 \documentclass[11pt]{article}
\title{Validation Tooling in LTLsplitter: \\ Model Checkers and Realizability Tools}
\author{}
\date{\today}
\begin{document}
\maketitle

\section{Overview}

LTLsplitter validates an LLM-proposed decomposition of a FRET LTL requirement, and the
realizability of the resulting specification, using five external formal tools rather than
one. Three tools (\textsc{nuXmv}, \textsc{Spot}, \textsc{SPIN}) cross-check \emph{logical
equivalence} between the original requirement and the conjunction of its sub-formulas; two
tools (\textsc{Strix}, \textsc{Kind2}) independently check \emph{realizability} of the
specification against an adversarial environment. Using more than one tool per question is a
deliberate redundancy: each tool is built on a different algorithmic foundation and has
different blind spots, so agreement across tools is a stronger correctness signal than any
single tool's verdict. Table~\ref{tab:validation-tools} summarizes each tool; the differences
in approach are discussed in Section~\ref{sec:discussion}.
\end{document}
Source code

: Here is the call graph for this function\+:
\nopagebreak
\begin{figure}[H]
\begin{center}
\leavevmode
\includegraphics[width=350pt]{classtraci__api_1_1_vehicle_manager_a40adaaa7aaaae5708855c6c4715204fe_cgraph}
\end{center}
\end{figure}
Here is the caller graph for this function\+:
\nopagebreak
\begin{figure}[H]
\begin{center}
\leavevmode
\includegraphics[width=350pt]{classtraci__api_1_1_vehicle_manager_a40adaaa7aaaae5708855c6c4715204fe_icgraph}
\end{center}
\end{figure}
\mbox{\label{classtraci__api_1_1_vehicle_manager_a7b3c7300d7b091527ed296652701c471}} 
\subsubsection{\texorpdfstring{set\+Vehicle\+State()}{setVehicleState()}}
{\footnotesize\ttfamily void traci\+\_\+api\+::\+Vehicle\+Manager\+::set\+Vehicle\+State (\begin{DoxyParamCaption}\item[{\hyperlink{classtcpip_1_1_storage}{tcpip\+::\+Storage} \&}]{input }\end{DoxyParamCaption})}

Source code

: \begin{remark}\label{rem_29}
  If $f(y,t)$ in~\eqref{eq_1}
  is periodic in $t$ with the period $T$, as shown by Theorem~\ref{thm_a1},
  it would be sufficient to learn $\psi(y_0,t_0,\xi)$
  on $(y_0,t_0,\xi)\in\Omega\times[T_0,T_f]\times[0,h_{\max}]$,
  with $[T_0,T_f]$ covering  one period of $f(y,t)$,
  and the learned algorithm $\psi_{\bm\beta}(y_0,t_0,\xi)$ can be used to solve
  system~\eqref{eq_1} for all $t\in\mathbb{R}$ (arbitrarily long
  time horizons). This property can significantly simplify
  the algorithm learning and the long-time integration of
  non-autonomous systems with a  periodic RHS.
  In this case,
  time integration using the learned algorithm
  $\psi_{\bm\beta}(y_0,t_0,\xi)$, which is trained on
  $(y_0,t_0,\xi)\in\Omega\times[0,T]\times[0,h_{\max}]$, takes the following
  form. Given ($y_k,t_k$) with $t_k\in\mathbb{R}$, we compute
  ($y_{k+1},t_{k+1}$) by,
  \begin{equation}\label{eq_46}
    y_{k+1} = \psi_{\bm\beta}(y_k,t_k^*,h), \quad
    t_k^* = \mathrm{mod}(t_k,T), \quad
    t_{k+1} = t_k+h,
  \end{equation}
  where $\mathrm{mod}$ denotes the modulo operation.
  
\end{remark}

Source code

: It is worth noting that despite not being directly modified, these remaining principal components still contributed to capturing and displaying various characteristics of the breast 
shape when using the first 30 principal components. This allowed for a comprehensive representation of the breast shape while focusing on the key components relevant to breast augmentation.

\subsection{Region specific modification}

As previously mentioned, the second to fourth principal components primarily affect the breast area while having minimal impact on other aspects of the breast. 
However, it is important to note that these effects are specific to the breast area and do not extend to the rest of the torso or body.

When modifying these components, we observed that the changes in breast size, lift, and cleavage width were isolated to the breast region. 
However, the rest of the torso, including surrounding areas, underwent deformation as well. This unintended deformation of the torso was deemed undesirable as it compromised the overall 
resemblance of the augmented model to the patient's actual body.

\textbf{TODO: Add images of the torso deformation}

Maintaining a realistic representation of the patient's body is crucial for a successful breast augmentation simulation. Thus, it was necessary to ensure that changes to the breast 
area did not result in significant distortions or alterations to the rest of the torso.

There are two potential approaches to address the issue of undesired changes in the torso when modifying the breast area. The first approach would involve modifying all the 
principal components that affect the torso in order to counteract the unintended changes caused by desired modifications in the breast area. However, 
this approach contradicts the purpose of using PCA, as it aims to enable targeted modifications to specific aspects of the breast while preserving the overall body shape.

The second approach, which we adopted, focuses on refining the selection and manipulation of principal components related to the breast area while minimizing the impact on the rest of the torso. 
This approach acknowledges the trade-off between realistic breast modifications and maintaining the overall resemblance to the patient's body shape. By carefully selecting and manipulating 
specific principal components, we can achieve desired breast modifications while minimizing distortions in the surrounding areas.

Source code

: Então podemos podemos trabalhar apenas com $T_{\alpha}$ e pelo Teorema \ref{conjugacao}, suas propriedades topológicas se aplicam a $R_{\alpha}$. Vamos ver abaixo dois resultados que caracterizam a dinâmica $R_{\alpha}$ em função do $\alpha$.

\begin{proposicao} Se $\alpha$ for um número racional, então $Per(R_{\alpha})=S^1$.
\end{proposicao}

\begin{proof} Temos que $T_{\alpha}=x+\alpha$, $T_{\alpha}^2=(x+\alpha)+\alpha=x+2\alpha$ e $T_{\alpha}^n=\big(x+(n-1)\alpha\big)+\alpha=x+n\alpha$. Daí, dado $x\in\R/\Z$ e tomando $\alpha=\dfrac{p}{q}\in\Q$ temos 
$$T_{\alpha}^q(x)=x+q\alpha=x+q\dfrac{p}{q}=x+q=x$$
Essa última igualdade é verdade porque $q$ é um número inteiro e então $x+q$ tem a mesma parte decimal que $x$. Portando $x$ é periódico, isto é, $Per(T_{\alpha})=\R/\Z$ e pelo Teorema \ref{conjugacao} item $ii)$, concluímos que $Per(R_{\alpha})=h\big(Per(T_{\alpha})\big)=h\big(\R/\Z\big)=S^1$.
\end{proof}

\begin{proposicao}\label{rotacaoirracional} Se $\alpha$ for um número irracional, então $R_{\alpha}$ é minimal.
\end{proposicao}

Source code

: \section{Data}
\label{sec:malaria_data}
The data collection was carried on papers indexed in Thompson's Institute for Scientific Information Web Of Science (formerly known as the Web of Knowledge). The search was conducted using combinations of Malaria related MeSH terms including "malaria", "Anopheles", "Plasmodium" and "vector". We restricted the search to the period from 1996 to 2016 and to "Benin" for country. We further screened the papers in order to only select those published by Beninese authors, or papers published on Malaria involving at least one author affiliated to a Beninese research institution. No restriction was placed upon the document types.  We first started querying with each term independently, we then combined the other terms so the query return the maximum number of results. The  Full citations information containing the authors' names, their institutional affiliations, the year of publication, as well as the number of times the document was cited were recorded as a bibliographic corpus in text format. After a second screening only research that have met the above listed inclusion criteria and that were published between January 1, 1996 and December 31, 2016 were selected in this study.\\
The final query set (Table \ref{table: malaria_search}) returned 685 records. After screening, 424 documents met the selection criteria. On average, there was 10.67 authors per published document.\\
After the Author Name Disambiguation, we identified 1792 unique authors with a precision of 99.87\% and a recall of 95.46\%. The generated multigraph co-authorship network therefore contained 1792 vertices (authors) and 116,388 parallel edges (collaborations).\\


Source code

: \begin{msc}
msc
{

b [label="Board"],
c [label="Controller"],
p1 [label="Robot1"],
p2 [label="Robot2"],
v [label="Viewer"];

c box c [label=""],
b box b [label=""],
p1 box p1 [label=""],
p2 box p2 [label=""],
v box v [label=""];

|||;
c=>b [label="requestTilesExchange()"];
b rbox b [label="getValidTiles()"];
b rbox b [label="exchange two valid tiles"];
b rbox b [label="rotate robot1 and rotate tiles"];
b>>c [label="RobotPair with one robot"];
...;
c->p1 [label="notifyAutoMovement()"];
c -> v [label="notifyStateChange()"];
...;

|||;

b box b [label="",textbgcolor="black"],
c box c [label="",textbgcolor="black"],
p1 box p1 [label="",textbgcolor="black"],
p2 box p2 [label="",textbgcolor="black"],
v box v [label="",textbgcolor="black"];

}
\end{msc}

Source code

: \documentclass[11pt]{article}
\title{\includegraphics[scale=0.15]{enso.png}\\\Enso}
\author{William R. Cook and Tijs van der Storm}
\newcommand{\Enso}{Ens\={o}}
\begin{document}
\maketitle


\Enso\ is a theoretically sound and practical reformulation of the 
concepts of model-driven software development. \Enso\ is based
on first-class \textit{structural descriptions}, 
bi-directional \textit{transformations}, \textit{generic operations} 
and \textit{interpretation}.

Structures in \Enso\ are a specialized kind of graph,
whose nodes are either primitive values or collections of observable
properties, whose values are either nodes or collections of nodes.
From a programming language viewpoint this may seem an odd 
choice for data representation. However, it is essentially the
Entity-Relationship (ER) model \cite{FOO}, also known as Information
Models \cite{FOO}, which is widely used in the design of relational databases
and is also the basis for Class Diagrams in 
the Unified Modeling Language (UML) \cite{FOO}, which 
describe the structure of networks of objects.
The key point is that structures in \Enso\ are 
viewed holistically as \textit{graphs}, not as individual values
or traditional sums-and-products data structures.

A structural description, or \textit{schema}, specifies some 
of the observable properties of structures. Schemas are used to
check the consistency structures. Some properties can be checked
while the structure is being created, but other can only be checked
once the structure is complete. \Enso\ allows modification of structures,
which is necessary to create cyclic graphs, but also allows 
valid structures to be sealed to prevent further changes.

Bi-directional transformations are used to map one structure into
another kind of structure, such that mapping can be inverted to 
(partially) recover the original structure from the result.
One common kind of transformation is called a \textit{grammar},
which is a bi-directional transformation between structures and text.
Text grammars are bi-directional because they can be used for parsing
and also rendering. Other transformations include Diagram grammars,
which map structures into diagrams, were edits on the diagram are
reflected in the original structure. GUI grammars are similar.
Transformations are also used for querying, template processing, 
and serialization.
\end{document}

- WHAT TO PRODUCE -
When a line in the listing has the word "second", return that line.

- SOLUTION TO THIS PROBLEM -
As previously mentioned, the second to fourth principal components primarily affect the breast area while having minimal impact on other aspects of the breast. 
The second approach, which we adopted, focuses on refining the selection and manipulation of principal components related to the breast area while minimizing the impact on the rest of the torso. 
The data collection was carried on papers indexed in Thompson's Institute for Scientific Information Web Of Science (formerly known as the Web of Knowledge). The search was conducted using combinations of Malaria related MeSH terms including "malaria", "Anopheles", "Plasmodium" and "vector". We restricted the search to the period from 1996 to 2016 and to "Benin" for country. We further screened the papers in order to only select those published by Beninese authors, or papers published on Malaria involving at least one author affiliated to a Beninese research institution. No restriction was placed upon the document types.  We first started querying with each term independently, we then combined the other terms so the query return the maximum number of results. The  Full citations information containing the authors' names, their institutional affiliations, the year of publication, as well as the number of times the document was cited were recorded as a bibliographic corpus in text format. After a second screening only research that have met the above listed inclusion criteria and that were published between January 1, 1996 and December 31, 2016 were selected in this study.\\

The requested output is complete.